Cette perception d’une déroute US durant la crise financière a déjà été très affirmée au long des dernières semaines. Kaletsky apporte une dimension supplémentaire, plus technique certes mais qui installe indirectement une puissante dimension historique. Il est vrai que la conférence de Bretton Woods, qui met en place le système par le moyen duquel les USA assurent (ont assuré) leur prédominance est par définition la pièce maîtresse de l’époque. Suggérer son terme, c’est constater une accélération décisive du déclin de la puissance US.

Le constat de Kaletsky est d’autant plus significatif qu’il n’est pas isolé mais corrélatif à deux autres événements majeurs renforcés par un troisième plus spécifique.

• D’une part, ce déclin est directement lié à une affirmation, dans le même domaine, des directions politiques européennes. Les nations européennes n’ont pas agi d’une façon intégrée, en tant que partie d’une entité nommée “Europe”, mais d’une façon efficace en tant qu’entités souveraines se coordonnant dans leur cadre commun européen, et en fonction des spécificités de ce cadre. Les pays européens ont montré qu’ils pouvaient assurer dans ces conditions une action collective. La relation est faite entre les deux événements. La solidarité transatlantique, imposée par les USA pour conforter leur hégémonie, est rompue aux dépens de ces mêmes USA.

• D’autre part, la position déclinante des USA est liée également à un retour massif de l’interventionnisme de la puissance publique, qui est une défaite majeure du capitalisme US du “laisser faire”. Cette similitude est un événement remarquable parce qu’il confirme la responsabilité majeure et prépondérante des USA dans la situation catastrophique qui s’est installée depuis quelques semaines et quelques mois, et qui a été préparée par des années de dérégulation et d'abdication du pouvoir politique. Kaletsky lie directement la cause et la conséquence d’une phase importante du déclin US.

• Un troisième événement intéressant «…unlikely intellectual guide and champion: the British Treasury and Gordon Brown». Il est vrai que les Britanniques ont techniquement et chronologiquement inspiré les autres pays européens par leur plan d’urgence.

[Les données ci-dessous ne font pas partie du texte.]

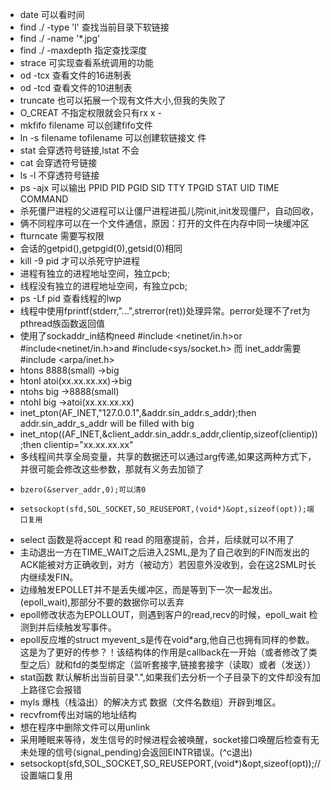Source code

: * date 可以看时间
* find ./ -type  'l'  查找当前目录下软链接
* find ./ -name '*.jpg'
* find ./ -maxdepth  指定查找深度 
* strace 可实现查看系统调用的功能
* od -tcx 查看文件的16进制表
* od -tcd 查看文件的10进制表
* truncate 也可以拓展一个现有文件大小,但我的失败了
* O_CREAT 不指定权限就会只有rx x -
* mkfifo filename 可以创建fifo文件
* ln -s filename tofilename 可以创建软链接文 件
* stat 会穿透符号链接,lstat 不会
* cat 会穿透符号链接
* ls -l 不穿透符号链接
* ps -ajx 可以输出 PPID   PID  PGID   SID TTY      TPGID STAT   UID   TIME COMMAND
* 杀死僵尸进程的父进程可以让僵尸进程进孤儿院init,init发现僵尸，自动回收，
* 俩不同程序可以在一个文件通信，原因：打开的文件在内存中同一块缓冲区
* fturncate 需要写权限
* 会话的getpid(),getpgid(0),getsid(0)相同
* kill -9 pid 才可以杀死守护进程
* 进程有独立的进程地址空间，独立pcb;
* 线程没有独立的进程地址空间，有独立pcb;
* ps -Lf pid 查看线程的lwp
* 线程中使用fprintf(stderr,"...",strerror(ret))处理异常。perror处理不了ret为pthread族函数返回值
* 使用了sockaddr_in结构need #include <netinet/in.h>or #include<netinet/in.h>and #include<sys/socket.h> 
而 inet_addr需要#include <arpa/inet.h>
* htons 8888(small) ->big
* htonl atoi(xx.xx.xx.xx)->big
* ntohs big ->8888(small)
* ntohl big ->atoi(xx.xx.xx.xx)
* inet_pton(AF_INET,"127.0.0.1",&addr.sin_addr.s_addr);then addr.sin_addr_s_addr will be filled with big
* inet_ntop((AF_INET,&client_addr.sin_addr.s_addr,clientip,sizeof(clientip));then clientip="xx.xx.xx.xx"
* 多线程间共享全局变量，共享的数据还可以通过arg传递,如果这两种方式下，并很可能会修改这些参数，那就有义务去加锁了 
*     bzero(&server_addr,0);可以清0
*     setsockopt(sfd,SOL_SOCKET,SO_REUSEPORT,(void*)&opt,sizeof(opt));端口复用
* select 函数是将accept 和  read 的阻塞提前，合并，后续就可以不用了
* 主动退出一方在TIME_WAIT之后进入2SML,是为了自己收到的FIN而发出的ACK能被对方正确收到，对方（被动方）若因意外没收到，会在这2SML时长内继续发FIN。
* 边缘触发EPOLLET并不是丢失缓冲区，而是等到下一次一起发出。(epoll_wait),那部分不要的数据你可以丢弃
* epoll修改状态为EPOLLOUT，则遇到客户的read,recv的时候，epoll_wait 检测到并后续触发写事件。
* epoll反应堆的struct myevent_s是传在void*arg,他自己也拥有同样的参数。这是为了更好的传参？！该结构体的作用是callback在一开始（或者修改了类型之后）就和fd的类型绑定（监听套接字,链接套接字（读取）或者（发送））
* stat函数 默认解析出当前目录".",如果我们去分析一个子目录下的文件却没有加上路径它会报错
* myls 爆栈（栈溢出）的解决方式 数据（文件名数组）开辟到堆区。
* recvfrom传出对端的地址结构
* 想在程序中删除文件可以用unlink
* 采用睡眠来等待，发生信号的时候进程会被唤醒，socket接口唤醒后检查有无未处理的信号(signal_pending)会返回EINTR错误。(^c退出)
*    setsockopt(sfd,SOL_SOCKET,SO_REUSEPORT,(void*)&opt,sizeof(opt));//设置端口复用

Ils l’ont fait non pour ce but d’affirmation mais parce qu’ils étaient les plus menacés, au travers du sort de la City et du choix fait depuis des années de suivre la voie US («[T]he bankruptcy of the City also represents the bankruptcy of New Labour economics, which has been based to an unhealthy degree on a desire to ape the go-getting, deal-making culture of the United States», selon le Guardian du 9 octobre). Leur leadership en l’occurrence n’est pas conquérant. Pourtant, c’est cette action décisive qui est une des clefs de la dynamique des pays européens dans ce cas, et de la mécanique qui renforce fortement le détachement de ces pays du leadership américaniste. Que les Britanniques soient le détonateur de cet événement nous rappelle que les choses ne sont jamais tout à fait simples avec les Britanniques.

Il s’agit d’une situation nouvelle, très inédite, à la mesure de la puissance de la crise. Qu’est-ce qu’en feront les uns et les autres? L’affaire est passionnante, en attendant la perspective d’un Bretton Woods-II.